Puis il reprit avec un rire qui ressemblait au rire d'un idiot:

– Que je suis bête! il ne peut y avoir personne.

Il y avait quelqu'un; mais celui qui y était n'était pas de ceux que l'œil humain peut voir.

Il posa les flambeaux sur la cheminée.

Alors il reprit cette marche monotone et lugubre qui troublait dans ses rêves et réveillait en sursaut l'homme endormi au-dessous de lui.

Cette marche le soulageait et l'enivrait en même temps. Il semble que parfois dans les occasions suprêmes on se remue pour demander conseil à tout ce qu'on peut rencontrer en se déplaçant. Au bout de quelques instants il ne savait plus où il en était.

Il reculait maintenant avec une égale épouvante devant les deux résolutions qu'il avait prises tour à tour. Les deux idées qui le conseillaient lui paraissaient aussi funestes l'une que l'autre. – Quelle fatalité! quelle rencontre que ce Champmathieu pris pour lui! Être précipité justement par le moyen que la providence paraissait d'abord avoir employé pour l'affermir!

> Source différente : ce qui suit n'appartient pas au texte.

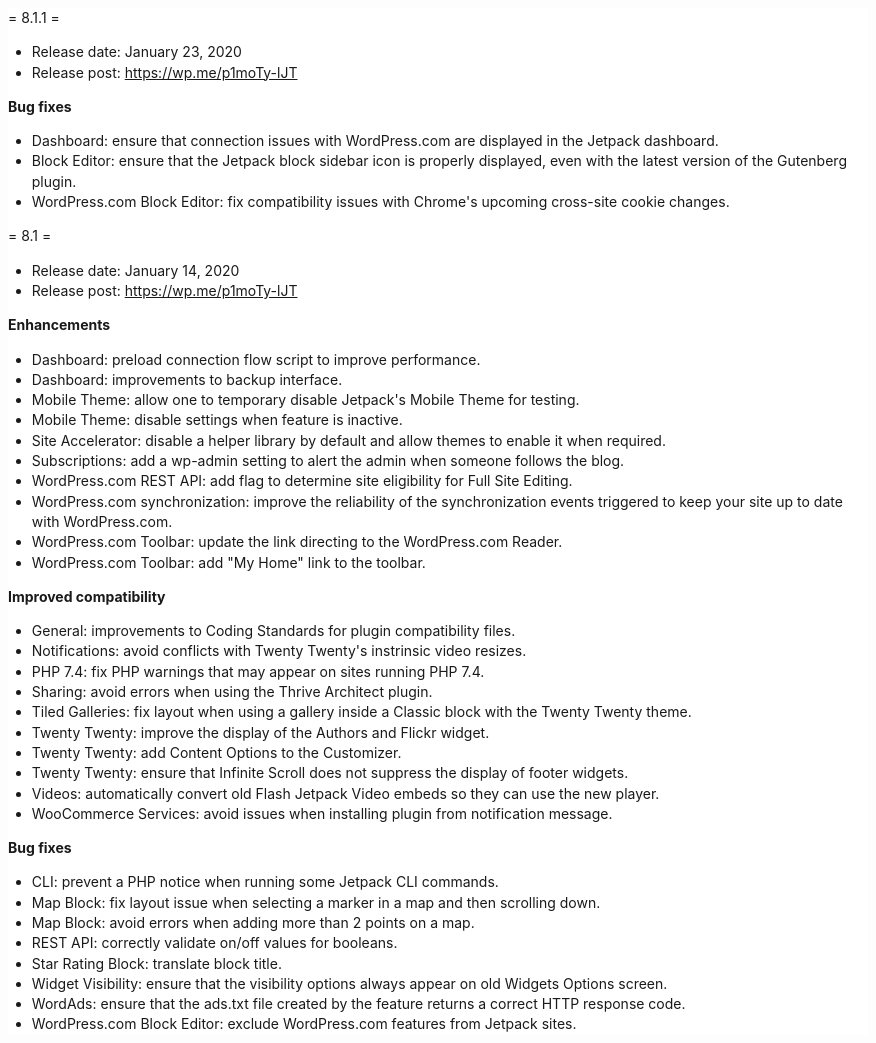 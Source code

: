 = 8.1.1 =

* Release date: January 23, 2020
* Release post: https://wp.me/p1moTy-lJT

**Bug fixes**

* Dashboard: ensure that connection issues with WordPress.com are displayed in the Jetpack dashboard.
* Block Editor: ensure that the Jetpack block sidebar icon is properly displayed, even with the latest version of the Gutenberg plugin.
* WordPress.com Block Editor: fix compatibility issues with Chrome's upcoming cross-site cookie changes.

= 8.1 =

* Release date: January 14, 2020
* Release post: https://wp.me/p1moTy-lJT

**Enhancements**

* Dashboard: preload connection flow script to improve performance.
* Dashboard: improvements to backup interface.
* Mobile Theme: allow one to temporary disable Jetpack's Mobile Theme for testing.
* Mobile Theme: disable settings when feature is inactive.
* Site Accelerator: disable a helper library by default and allow themes to enable it when required.
* Subscriptions: add a wp-admin setting to alert the admin when someone follows the blog.
* WordPress.com REST API: add flag to determine site eligibility for Full Site Editing.
* WordPress.com synchronization: improve the reliability of the synchronization events triggered to keep your site up to date with WordPress.com.
* WordPress.com Toolbar: update the link directing to the WordPress.com Reader.
* WordPress.com Toolbar: add "My Home" link to the toolbar.

**Improved compatibility**

* General: improvements to Coding Standards for plugin compatibility files.
* Notifications: avoid conflicts with Twenty Twenty's instrinsic video resizes.
* PHP 7.4: fix PHP warnings that may appear on sites running PHP 7.4.
* Sharing: avoid errors when using the Thrive Architect plugin.
* Tiled Galleries: fix layout when using a gallery inside a Classic block with the Twenty Twenty theme.
* Twenty Twenty: improve the display of the Authors and Flickr widget.
* Twenty Twenty: add Content Options to the Customizer.
* Twenty Twenty: ensure that Infinite Scroll does not suppress the display of footer widgets.
* Videos: automatically convert old Flash Jetpack Video embeds so they can use the new player.
* WooCommerce Services: avoid issues when installing plugin from notification message.

**Bug fixes**

* CLI: prevent a PHP notice when running some Jetpack CLI commands.
* Map Block: fix layout issue when selecting a marker in a map and then scrolling down.
* Map Block: avoid errors when adding more than 2 points on a map.
* REST API: correctly validate on/off values for booleans.
* Star Rating Block: translate block title.
* Widget Visibility: ensure that the visibility options always appear on old Widgets Options screen.
* WordAds: ensure that the ads.txt file created by the feature returns a correct HTTP response code.
* WordPress.com Block Editor: exclude WordPress.com features from Jetpack sites.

Il y eut un moment où il considéra l'avenir. Se dénoncer, grand Dieu! se livrer! Il envisagea avec un immense désespoir tout ce qu'il faudrait quitter, tout ce qu'il faudrait reprendre. Il faudrait donc dire adieu à cette existence si bonne, si pure, si radieuse, à ce respect de tous, à l'honneur, à la liberté! Il n'irait plus se promener dans les champs, il n'entendrait plus chanter les oiseaux au mois de mai, il ne ferait plus l'aumône aux petits enfants! Il ne sentirait plus la douceur des regards de reconnaissance et d'amour fixés sur lui! Il quitterait cette maison qu'il avait bâtie, cette chambre, cette petite chambre! Tout lui paraissait charmant à cette heure. Il ne lirait plus dans ces livres, il n'écrirait plus sur cette petite table de bois blanc! Sa vieille portière, la seule servante qu'il eût, ne lui monterait plus son café le matin. Grand Dieu! au lieu de cela, la chiourme, le carcan, la veste rouge, la chaîne au pied, la fatigue, le cachot, le lit de camp, toutes ces horreurs connues! À son âge, après avoir été ce qu'il était! Si encore il était jeune! Mais, vieux, être tutoyé par le premier venu, être fouillé par le garde-chiourme, recevoir le coup de bâton de l'argousin! avoir les pieds nus dans des souliers ferrés! tendre matin et soir sa jambe au marteau du rondier qui visite la manille! subir la curiosité des étrangers auxquels on dirait: Celui-là, c'est le fameux Jean Valjean, qui a été maire à Montreuil-sur-mer! Le soir, ruisselant de sueur, accablé de lassitude, le bonnet vert sur les yeux, remonter deux à deux, sous le fouet du sergent, l'escalier-échelle du bagne flottant! Oh! quelle misère! La destinée peut-elle donc être méchante comme un être intelligent et devenir monstrueuse comme le cœur humain!

Et, quoi qu'il fît, il retombait toujours sur ce poignant dilemme qui était au fond de sa rêverie: – rester dans le paradis, et y devenir démon! rentrer dans l'enfer, et y devenir ange!

Que faire, grand Dieu! que faire?

La tourmente dont il était sorti avec tant de peine se déchaîna de nouveau en lui. Ses idées recommencèrent à se mêler. Elles prirent ce je ne sais quoi de stupéfié et de machinal qui est propre au désespoir. Ce nom de Romainville lui revenait sans cesse à l'esprit avec deux vers d'une chanson qu'il avait entendue autrefois. Il songeait que Romainville est un petit bois près Paris où les jeunes gens amoureux vont cueillir des lilas au mois d'avril.

Il chancelait au dehors comme au dedans. Il marchait comme un petit enfant qu'on laisse aller seul.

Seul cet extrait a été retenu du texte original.